É imprescindível valorizar a cultural nacional

Enviada em 22/10/2019

No Brasil, a cultura nacional ainda é desvalorizada pela sociedade e Governo. Nesse cenário, é possível notar o empenho de artistas e escritores em remodelar a temática nativa e afastar-se dos moldes europeu e americano. No entanto, a globalização e a indústria de massa, somados aos insuficientes investimentos do Estado, fragmentam a busca pela identidade e cultura brasileira.

Historicamente, a cultura é o resultado da ação humana em seu meio, caracterizada pela manifestação de um grupo, uma etnia ou um povo. Desse modo, a sua valorização é primordial para relacionar os indivíduos com o ambiente em que vivem, já que ela constrói a identidade de uma nação e os torna único no mundo. Contudo, o brasileiro tem a predisposição de rejeitar qualquer tipo de arte produzida em seu país, como é o caso do cinema nacional em que alguns filmes são premiados internacionalmente, citando " O som ao redor" que no Brasil teve apenas 60 mil espectadores, segundo a Associação Brasileira de Cinematografia.

Outrossim, a globalização tem fortalecido a indústria de massa que consiste na produção de expressões culturais para atingir o maior número de pessoas com objetivo comercial e lucrativo. Com isso, o interesse das classes dominantes prejudica a construção histórica da sociedade, afinal, como afirmou o sociólogo Emile Durkheim, a cultura modela as atitudes e a forma de viver do indivíduo.

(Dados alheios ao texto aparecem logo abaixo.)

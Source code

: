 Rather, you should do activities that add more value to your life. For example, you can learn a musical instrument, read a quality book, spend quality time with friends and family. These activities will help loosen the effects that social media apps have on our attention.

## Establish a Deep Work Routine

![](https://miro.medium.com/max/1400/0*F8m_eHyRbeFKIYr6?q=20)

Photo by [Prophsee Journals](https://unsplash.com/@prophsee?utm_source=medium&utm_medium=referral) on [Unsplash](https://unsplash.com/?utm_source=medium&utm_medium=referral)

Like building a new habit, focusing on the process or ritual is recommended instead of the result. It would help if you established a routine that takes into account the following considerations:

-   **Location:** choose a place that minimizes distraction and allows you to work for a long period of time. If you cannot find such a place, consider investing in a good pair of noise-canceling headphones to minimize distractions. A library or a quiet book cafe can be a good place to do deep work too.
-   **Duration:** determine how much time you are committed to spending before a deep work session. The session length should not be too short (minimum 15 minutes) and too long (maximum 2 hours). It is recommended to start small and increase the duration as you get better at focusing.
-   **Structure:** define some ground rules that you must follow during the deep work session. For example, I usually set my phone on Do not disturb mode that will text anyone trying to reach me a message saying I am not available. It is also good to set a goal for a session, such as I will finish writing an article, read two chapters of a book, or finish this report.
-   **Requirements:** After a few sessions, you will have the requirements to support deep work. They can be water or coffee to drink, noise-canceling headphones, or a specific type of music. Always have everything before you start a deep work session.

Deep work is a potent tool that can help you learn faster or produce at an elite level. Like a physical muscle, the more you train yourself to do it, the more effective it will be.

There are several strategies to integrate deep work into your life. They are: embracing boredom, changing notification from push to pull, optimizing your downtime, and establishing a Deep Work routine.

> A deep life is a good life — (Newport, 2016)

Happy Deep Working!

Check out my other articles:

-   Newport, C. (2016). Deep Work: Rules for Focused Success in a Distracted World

Ademais, é nítido que o Estado torna como hábito a exclusão dos valores nacionais, deixando no limiar os investimentos em preservação e enaltecimento do patrimônio histórico do país, conduta observada no incêndio que destruiu o Museu Nacional no Rio de Janeiro.

Fica claro, portanto, que a cultura constrói a individualidade do ser humano Assim, cabe ao Ministério da Educação implantar no currículo básico, aulas interdisciplinares de valorização da cultura, por meio de apresentações artísticas dos acontecimentos marcantes brasileiros em datas comemorativas. É necessário, ainda, investimento em preservação do patrimônio histórico, mediante corte de gastos dos privilégios políticos e contratação de profissionais especializados em restauração e reconstrução do legado nativo. Por fim, a mídia deverá elaborar campanhas que incentivem a visitação a museus e exposições de arte e música nacionais, com o intuito de construir um saber crítico na sociedade.